Frankie Owen

Personal information
- Full name: Francesca Owen
- Nationality: Australian
- Born: 27 March 1988 (age 38) Chester, United Kingdom
- Height: 157 cm (5 ft 2 in) (2012)
- Weight: 53 kg (117 lb) (2012)

Sport
- Country: Australia
- Sport: Synchronized swimming
- Coached by: Anna Nepotacheva, Marina Kholod

Achievements and titles
- Olympic finals: 2012 Summer Olympics

= Frankie Owen =

Australian synchronized swimmer (born 1988)

Francesca "Frankie" Owen (born 27 March 1988) is an Australian synchronized swimmer. She was selected to represent Australia at the 2012 Summer Olympics in synchronized swimming.

==Personal==
Nicknamed Frankie, Owen was born on 27 March 1988 in Chester, United Kingdom. She moved to Australia with her Welsh father and English mother when she was a baby, though some members of her family continued to live in the area. She attended a primary school in Kimberley Park before going to Indooroopilly State High School. At Kimberley Park, future Olympic teammate Samantha Reid was one of her classmates. She later earned a Bachelor of Mass Communication in Marketing and Photography. As of 2012, she works as a Social Photographer for b105 and Triple M radio. She also works as a model for the Brisbane-based Dallys Models. As of 2012, she lives in Pullenvale, Queensland

Owen is 157 cm tall and weighs 53 kg.

==Synchronized swimming==
Owen is a synchronized swimmer, and has been coached by Marina Kholod and Anna Nepotcheva since 2011.

Owen has several honors. For 1998-1999 and 1999-2000, she was awarded the 12 Years and Under Solo Champion Trophy by Queensland Synchronized Swimming. In March 2002, she was awarded the 13 14 15 Years Solo Champion Trophy by Queensland Synchronized Swimming.
In 2005-2006, she was award the Junior Figure Champion Trophy by Queensland Synchronized Swimming.
She retired from the sport despite being only eighteen years old at the time only to unretire later.

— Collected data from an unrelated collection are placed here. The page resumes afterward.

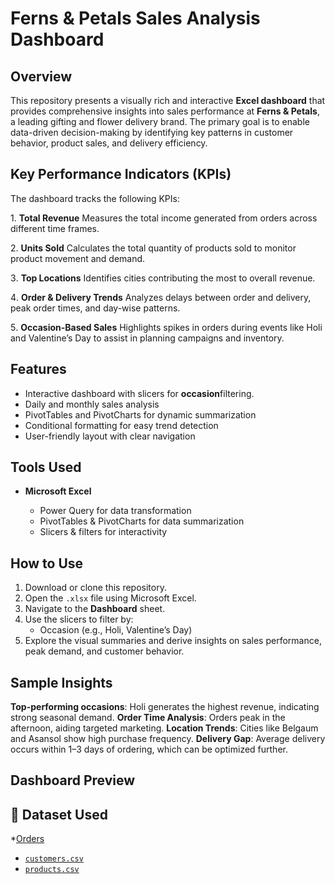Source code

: 
#  Ferns & Petals Sales Analysis Dashboard

##  Overview

This repository presents a visually rich and interactive **Excel dashboard** that provides comprehensive insights into sales performance at **Ferns & Petals**, a leading gifting and flower delivery brand. The primary goal is to enable data-driven decision-making by identifying key patterns in customer behavior, product sales, and delivery efficiency.

##  Key Performance Indicators (KPIs)

The dashboard tracks the following KPIs:

1️. **Total Revenue**
Measures the total income generated from orders across different time frames.

2️. **Units Sold**
Calculates the total quantity of products sold to monitor product movement and demand.

3️. **Top Locations**
Identifies cities contributing the most to overall revenue.

4️. **Order & Delivery Trends**
Analyzes delays between order and delivery, peak order times, and day-wise patterns.

5️. **Occasion-Based Sales**
Highlights spikes in orders during events like Holi and Valentine’s Day to assist in planning campaigns and inventory.


## Features

* Interactive dashboard with slicers for **occasion**filtering.
* Daily and monthly sales analysis
* PivotTables and PivotCharts for dynamic summarization
* Conditional formatting for easy trend detection
* User-friendly layout with clear navigation


##  Tools Used

* **Microsoft Excel**

  * Power Query for data transformation
  * PivotTables & PivotCharts for data summarization
  * Slicers & filters for interactivity
 
##  How to Use

1. Download or clone this repository.
2. Open the `.xlsx` file using Microsoft Excel.
3. Navigate to the **Dashboard** sheet.
4. Use the slicers to filter by:
   * Occasion (e.g., Holi, Valentine’s Day)
  5. Explore the visual summaries and derive insights on sales performance, peak demand, and customer behavior.


##  Sample Insights

**Top-performing occasions**: Holi generates the highest revenue, indicating strong seasonal demand.
**Order Time Analysis**: Orders peak in the afternoon, aiding targeted marketing.
**Location Trends**: Cities like Belgaum and Asansol show high purchase frequency.
**Delivery Gap**: Average delivery occurs within 1–3 days of ordering, which can be optimized further.


## Dashboard Preview


## 📂 Dataset Used

*<a href="https://github.com/Akshitachoudhary/Fnp_sales_analysis_excel/blob/main/orders.csv">Orders</a>
* [`customers.csv`](https://github.com/yourusername/repositoryname/blob/main/customers.csv)
* [`products.csv`](https://github.com/yourusername/repositoryname/blob/main/products.csv)
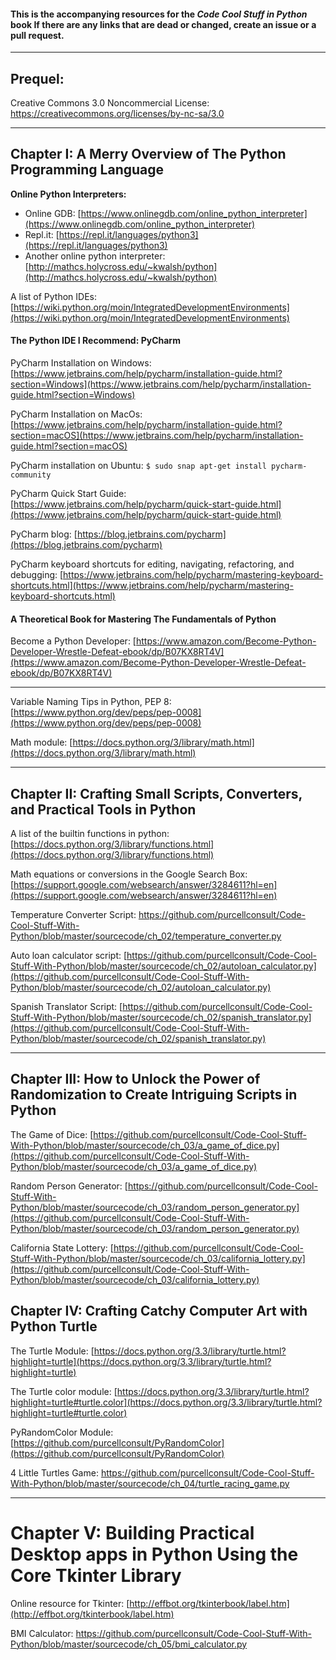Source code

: #### This is the accompanying resources for the *Code Cool Stuff in Python* book If there are any links that are dead or changed, create an issue or a pull request.  ####
----------------------------------------------------------

## Prequel: ##

Creative Commons 3.0 Noncommercial License: [https://creativecommons.org/licenses/by-nc-sa/3.0 ](https://creativecommons.org/licenses/by-nc-sa/3.0 )

----

## Chapter I: A Merry Overview of The Python Programming Language ##


**Online Python Interpreters:**

- Online GDB: [https://www.onlinegdb.com/online_python_interpreter](https://www.onlinegdb.com/online_python_interpreter)
- Repl.it: [https://repl.it/languages/python3](https://repl.it/languages/python3) 
- Another online python interpreter: [http://mathcs.holycross.edu/~kwalsh/python](http://mathcs.holycross.edu/~kwalsh/python)

A list of Python IDEs: [https://wiki.python.org/moin/IntegratedDevelopmentEnvironments](https://wiki.python.org/moin/IntegratedDevelopmentEnvironments)

#### The Python IDE I Recommend: PyCharm   

PyCharm Installation on Windows: [https://www.jetbrains.com/help/pycharm/installation-guide.html?section=Windows](https://www.jetbrains.com/help/pycharm/installation-guide.html?section=Windows)

PyCharm Installation on MacOs: [https://www.jetbrains.com/help/pycharm/installation-guide.html?section=macOS](https://www.jetbrains.com/help/pycharm/installation-guide.html?section=macOS)

PyCharm installation on Ubuntu:
	`$ sudo snap apt-get install pycharm-community`

   PyCharm Quick Start Guide: [https://www.jetbrains.com/help/pycharm/quick-start-guide.html](https://www.jetbrains.com/help/pycharm/quick-start-guide.html)
   
PyCharm blog: [https://blog.jetbrains.com/pycharm](https://blog.jetbrains.com/pycharm)

PyCharm keyboard shortcuts for editing, navigating, refactoring, and debugging: [https://www.jetbrains.com/help/pycharm/mastering-keyboard-shortcuts.html](https://www.jetbrains.com/help/pycharm/mastering-keyboard-shortcuts.html)


#### A Theoretical Book for Mastering The Fundamentals of  Python  

Become a Python Developer: [https://www.amazon.com/Become-Python-Developer-Wrestle-Defeat-ebook/dp/B07KX8RT4V](https://www.amazon.com/Become-Python-Developer-Wrestle-Defeat-ebook/dp/B07KX8RT4V)

--------------

Variable Naming Tips in Python, PEP 8: [https://www.python.org/dev/peps/pep-0008](https://www.python.org/dev/peps/pep-0008)

Math module: [https://docs.python.org/3/library/math.html](https://docs.python.org/3/library/math.html)


----------------------------------------------------------

## Chapter II: Crafting Small Scripts, Converters, and Practical Tools in Python ##


A list of the builtin functions in python: [https://docs.python.org/3/library/functions.html](https://docs.python.org/3/library/functions.html)

Math equations or conversions in the Google Search Box: [https://support.google.com/websearch/answer/3284611?hl=en](https://support.google.com/websearch/answer/3284611?hl=en)

Temperature Converter Script: [https://github.com/purcellconsult/Code-Cool-Stuff-With-Python/blob/master/sourcecode/ch_02/temperature_converter.py ](https://github.com/purcellconsult/Code-Cool-Stuff-With-Python/blob/master/sourcecode/ch_02/temperature_converter.py )

Auto loan calculator script: [https://github.com/purcellconsult/Code-Cool-Stuff-With-Python/blob/master/sourcecode/ch_02/autoloan_calculator.py](https://github.com/purcellconsult/Code-Cool-Stuff-With-Python/blob/master/sourcecode/ch_02/autoloan_calculator.py) 

Spanish Translator Script: [https://github.com/purcellconsult/Code-Cool-Stuff-With-Python/blob/master/sourcecode/ch_02/spanish_translator.py](https://github.com/purcellconsult/Code-Cool-Stuff-With-Python/blob/master/sourcecode/ch_02/spanish_translator.py) 

---------


## Chapter III: How to Unlock the Power of Randomization to Create Intriguing Scripts in Python ##


The Game of Dice: [https://github.com/purcellconsult/Code-Cool-Stuff-With-Python/blob/master/sourcecode/ch_03/a_game_of_dice.py](https://github.com/purcellconsult/Code-Cool-Stuff-With-Python/blob/master/sourcecode/ch_03/a_game_of_dice.py) 

Random Person Generator: [https://github.com/purcellconsult/Code-Cool-Stuff-With-Python/blob/master/sourcecode/ch_03/random_person_generator.py](https://github.com/purcellconsult/Code-Cool-Stuff-With-Python/blob/master/sourcecode/ch_03/random_person_generator.py) 

California State Lottery: [https://github.com/purcellconsult/Code-Cool-Stuff-With-Python/blob/master/sourcecode/ch_03/california_lottery.py](https://github.com/purcellconsult/Code-Cool-Stuff-With-Python/blob/master/sourcecode/ch_03/california_lottery.py) 



## Chapter IV: Crafting Catchy Computer Art with Python Turtle  ##

The Turtle Module: [https://docs.python.org/3.3/library/turtle.html?highlight=turtle](https://docs.python.org/3.3/library/turtle.html?highlight=turtle)

The Turtle color module: [https://docs.python.org/3.3/library/turtle.html?highlight=turtle#turtle.color](https://docs.python.org/3.3/library/turtle.html?highlight=turtle#turtle.color)

PyRandomColor Module: [https://github.com/purcellconsult/PyRandomColor](https://github.com/purcellconsult/PyRandomColor)

4 Little Turtles Game: [https://github.com/purcellconsult/Code-Cool-Stuff-With-Python/blob/master/sourcecode/ch_04/turtle_racing_game.py ](https://github.com/purcellconsult/Code-Cool-Stuff-With-Python/blob/master/sourcecode/ch_04/turtle_racing_game.py )



-----------


# Chapter V: Building Practical Desktop apps in Python Using the Core Tkinter Library  #

Online resource for Tkinter: [http://effbot.org/tkinterbook/label.htm](http://effbot.org/tkinterbook/label.htm)

BMI Calculator: [https://github.com/purcellconsult/Code-Cool-Stuff-With-Python/blob/master/sourcecode/ch_05/bmi_calculator.py ](https://github.com/purcellconsult/Code-Cool-Stuff-With-Python/blob/master/sourcecode/ch_05/bmi_calculator.py  "https://github.com/purcellconsult/Code-Cool-Stuff-With-Python/blob/master/sourcecode/ch_05/bmi_calculator.py ")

Owen represented Australia at the 2005 World Championship in the team event. She competed at the 2006 Oceania Championships in the Combination Team and Junior Solo events. The FINA World Championships held in Shanghai, China served as the 2012 Olympic qualifying event for the team. In the technical team portion, her team finished 18th and in the Free Team event, her team finished 17th. She was selected to represent Australia at the 2012 Summer Olympics in synchronized swimming. The London Games were her first. She was 23 years old at the Games. She performed one of the team's solo performances in front of her extended family.